> _Work to be completed_:
Output the records below verbatim, minus the pictures.

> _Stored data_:
Segment Open

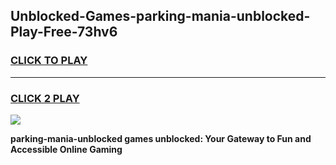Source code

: 
## Unblocked-Games-parking-mania-unblocked-Play-Free-73hv6
<h3>
<a href="https://premium76.site?title=parking-mania-unblocked&ref=10A">CLICK TO PLAY</a></h3>
<hr>

<h3>
<a href="https://premium76.site?title=parking-mania-unblocked&ref=10A">CLICK 2 PLAY</a>
  
</h3>

<a href="https://premium76.site?title=parking-mania-unblocked&ref=10A"><img src="https://clearcache.store/games.png"></a>


**parking-mania-unblocked games unblocked: Your Gateway to Fun and Accessible Online Gaming**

Segment Closed

> _Response for this exercise_:
Source code

: 
## Unblocked-Games-parking-mania-unblocked-Play-Free-73hv6
<h3>
<a href="https://premium76.site?title=parking-mania-unblocked&ref=10A">CLICK TO PLAY</a></h3>
<hr>

<h3>
<a href="https://premium76.site?title=parking-mania-unblocked&ref=10A">CLICK 2 PLAY</a>
  
</h3>

<a href="https://premium76.site?title=parking-mania-unblocked&ref=10A"><img src="https://clearcache.store/games.png"></a>


**parking-mania-unblocked games unblocked: Your Gateway to Fun and Accessible Online Gaming**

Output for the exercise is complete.